_TASK PROMPT_
Please take the lines from the one holding "## Visualization 1" through the one holding "- Found the" in the data below and copy them exactly.

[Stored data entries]
# # # #
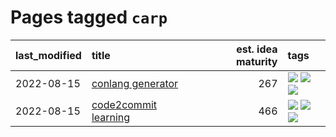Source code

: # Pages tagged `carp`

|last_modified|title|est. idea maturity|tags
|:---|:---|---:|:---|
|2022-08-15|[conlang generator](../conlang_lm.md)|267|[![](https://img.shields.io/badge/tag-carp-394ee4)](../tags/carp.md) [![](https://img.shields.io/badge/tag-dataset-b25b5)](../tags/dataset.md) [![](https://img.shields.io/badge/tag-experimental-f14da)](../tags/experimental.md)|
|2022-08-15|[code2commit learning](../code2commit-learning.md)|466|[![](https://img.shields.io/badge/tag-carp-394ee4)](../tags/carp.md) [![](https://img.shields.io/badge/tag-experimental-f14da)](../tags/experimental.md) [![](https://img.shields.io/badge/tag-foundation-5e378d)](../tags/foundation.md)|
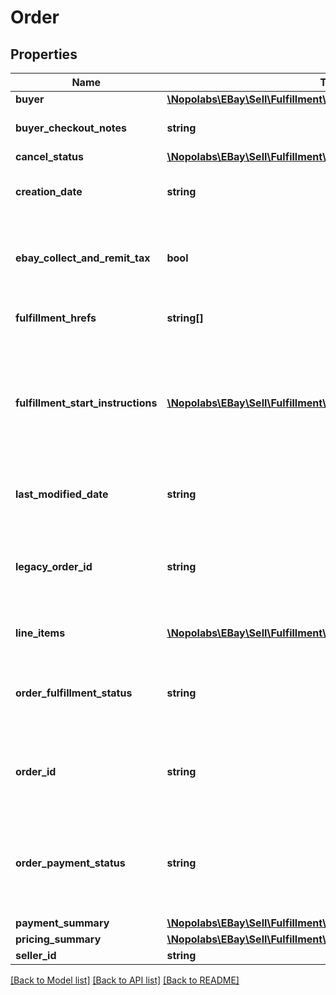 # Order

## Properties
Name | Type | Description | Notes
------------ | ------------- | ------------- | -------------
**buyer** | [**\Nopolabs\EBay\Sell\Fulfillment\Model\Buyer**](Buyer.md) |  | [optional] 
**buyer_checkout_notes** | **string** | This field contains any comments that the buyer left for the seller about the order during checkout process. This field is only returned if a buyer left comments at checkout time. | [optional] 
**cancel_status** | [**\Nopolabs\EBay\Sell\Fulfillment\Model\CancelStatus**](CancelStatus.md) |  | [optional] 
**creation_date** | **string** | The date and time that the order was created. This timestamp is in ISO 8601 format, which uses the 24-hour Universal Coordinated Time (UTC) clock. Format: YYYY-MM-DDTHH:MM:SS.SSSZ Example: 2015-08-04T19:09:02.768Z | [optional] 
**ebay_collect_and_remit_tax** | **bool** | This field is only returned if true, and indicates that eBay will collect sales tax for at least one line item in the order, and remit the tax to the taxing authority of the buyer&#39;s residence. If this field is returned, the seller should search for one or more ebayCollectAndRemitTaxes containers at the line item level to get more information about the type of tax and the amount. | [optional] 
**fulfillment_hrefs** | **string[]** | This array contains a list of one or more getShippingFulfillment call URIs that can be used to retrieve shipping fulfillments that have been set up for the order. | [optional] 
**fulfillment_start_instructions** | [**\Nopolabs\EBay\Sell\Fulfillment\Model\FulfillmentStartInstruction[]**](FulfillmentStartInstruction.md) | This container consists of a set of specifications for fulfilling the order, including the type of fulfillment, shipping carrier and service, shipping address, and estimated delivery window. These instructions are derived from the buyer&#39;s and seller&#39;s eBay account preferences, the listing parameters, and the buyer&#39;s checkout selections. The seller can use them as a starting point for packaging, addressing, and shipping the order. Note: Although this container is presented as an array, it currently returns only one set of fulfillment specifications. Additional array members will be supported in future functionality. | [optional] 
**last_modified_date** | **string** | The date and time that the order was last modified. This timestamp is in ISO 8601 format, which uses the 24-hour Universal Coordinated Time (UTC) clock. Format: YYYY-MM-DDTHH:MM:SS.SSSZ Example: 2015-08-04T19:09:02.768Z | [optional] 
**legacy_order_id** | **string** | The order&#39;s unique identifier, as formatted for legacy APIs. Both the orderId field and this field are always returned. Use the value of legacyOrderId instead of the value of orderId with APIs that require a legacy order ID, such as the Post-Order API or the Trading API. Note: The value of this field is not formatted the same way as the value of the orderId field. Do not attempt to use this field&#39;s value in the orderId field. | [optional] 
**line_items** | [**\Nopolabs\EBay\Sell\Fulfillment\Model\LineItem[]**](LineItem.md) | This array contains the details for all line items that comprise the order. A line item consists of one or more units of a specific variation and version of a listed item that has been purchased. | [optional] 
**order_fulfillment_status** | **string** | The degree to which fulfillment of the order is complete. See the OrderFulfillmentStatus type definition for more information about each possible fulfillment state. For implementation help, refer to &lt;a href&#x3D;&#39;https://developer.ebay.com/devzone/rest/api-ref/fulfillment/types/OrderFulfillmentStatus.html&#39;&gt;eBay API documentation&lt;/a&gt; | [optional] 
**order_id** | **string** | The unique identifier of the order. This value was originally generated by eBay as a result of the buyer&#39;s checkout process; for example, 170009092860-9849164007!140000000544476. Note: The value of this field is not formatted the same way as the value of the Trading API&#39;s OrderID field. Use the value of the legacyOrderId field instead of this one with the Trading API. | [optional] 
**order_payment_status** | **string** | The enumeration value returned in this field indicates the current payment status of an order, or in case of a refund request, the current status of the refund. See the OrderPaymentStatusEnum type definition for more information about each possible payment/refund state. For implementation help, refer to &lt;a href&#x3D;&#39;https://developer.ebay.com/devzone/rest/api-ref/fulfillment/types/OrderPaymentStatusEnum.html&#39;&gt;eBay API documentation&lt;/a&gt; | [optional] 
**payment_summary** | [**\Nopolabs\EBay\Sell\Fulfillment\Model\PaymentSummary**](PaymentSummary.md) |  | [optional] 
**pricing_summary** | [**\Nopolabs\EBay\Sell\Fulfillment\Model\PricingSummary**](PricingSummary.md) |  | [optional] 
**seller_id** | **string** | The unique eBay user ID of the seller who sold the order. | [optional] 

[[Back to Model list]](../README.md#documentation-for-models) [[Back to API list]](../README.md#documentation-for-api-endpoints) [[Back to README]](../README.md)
# # # #
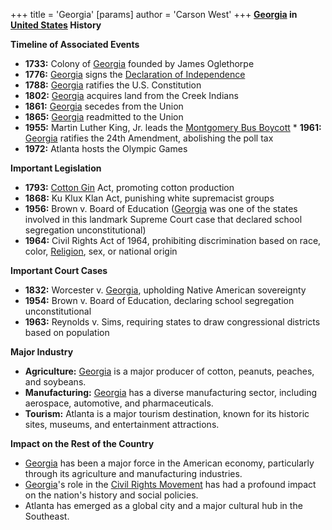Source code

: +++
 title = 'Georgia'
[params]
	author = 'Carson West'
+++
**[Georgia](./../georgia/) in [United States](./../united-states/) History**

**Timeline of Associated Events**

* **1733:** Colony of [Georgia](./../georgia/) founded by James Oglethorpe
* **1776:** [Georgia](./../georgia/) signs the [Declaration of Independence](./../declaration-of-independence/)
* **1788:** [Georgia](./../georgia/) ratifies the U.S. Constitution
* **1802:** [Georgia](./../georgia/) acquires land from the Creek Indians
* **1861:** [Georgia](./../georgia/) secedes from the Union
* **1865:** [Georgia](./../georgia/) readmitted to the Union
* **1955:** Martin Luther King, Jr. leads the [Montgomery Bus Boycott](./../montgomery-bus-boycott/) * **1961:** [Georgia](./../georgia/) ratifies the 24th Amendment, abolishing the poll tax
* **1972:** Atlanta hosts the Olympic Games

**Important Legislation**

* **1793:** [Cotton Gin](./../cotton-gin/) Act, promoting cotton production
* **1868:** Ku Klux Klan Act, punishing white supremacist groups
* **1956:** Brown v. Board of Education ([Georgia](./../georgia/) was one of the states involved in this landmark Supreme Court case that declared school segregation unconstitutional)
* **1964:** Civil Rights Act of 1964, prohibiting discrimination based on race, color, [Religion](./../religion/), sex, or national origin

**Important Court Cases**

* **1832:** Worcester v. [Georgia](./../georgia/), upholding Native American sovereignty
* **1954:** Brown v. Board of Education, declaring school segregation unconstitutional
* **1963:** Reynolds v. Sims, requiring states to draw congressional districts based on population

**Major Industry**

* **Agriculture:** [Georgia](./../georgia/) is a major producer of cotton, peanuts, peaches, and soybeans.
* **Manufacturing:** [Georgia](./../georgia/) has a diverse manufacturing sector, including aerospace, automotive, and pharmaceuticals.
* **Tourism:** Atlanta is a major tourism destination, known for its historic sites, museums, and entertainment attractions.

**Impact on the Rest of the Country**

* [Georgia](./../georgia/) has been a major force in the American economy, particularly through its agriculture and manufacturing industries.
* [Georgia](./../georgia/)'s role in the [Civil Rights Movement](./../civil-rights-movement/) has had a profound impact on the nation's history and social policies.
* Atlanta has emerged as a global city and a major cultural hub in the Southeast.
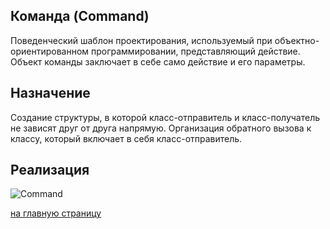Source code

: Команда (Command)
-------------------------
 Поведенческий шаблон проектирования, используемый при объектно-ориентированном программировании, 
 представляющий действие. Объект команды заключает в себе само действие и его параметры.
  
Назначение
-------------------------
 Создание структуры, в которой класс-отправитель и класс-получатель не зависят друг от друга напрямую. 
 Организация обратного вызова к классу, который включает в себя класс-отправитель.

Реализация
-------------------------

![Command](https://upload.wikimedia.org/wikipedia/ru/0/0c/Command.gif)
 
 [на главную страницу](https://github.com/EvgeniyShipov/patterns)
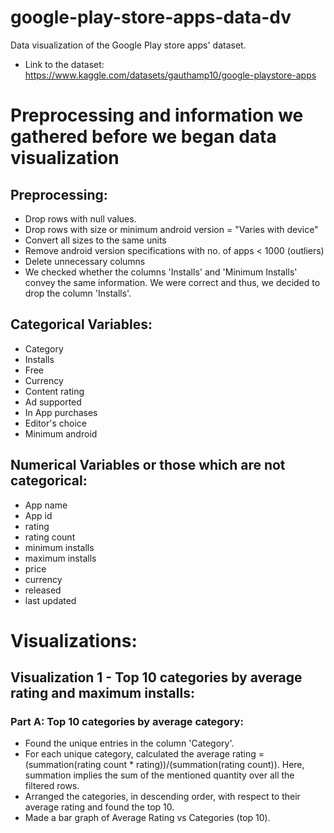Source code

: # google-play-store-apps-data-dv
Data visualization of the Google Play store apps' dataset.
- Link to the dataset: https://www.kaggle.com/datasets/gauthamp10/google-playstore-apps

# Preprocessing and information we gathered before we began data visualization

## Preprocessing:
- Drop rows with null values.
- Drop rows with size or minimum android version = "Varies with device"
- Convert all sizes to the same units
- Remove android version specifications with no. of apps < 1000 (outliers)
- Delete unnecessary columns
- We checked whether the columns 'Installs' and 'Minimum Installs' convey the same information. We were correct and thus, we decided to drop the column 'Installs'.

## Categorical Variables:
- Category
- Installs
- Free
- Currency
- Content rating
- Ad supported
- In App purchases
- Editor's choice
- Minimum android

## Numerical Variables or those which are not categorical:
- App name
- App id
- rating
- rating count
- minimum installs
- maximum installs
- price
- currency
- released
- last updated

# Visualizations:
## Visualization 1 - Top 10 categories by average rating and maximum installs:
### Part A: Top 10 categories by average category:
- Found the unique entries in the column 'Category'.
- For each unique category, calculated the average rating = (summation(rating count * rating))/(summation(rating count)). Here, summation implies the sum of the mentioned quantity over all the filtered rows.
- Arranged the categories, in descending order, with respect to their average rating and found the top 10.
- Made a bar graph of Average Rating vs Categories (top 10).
# # # #
_ANSWER TO THIS TASK_
## Visualization 1 - Top 10 categories by average rating and maximum installs:
### Part A: Top 10 categories by average category:
- Found the unique entries in the column 'Category'.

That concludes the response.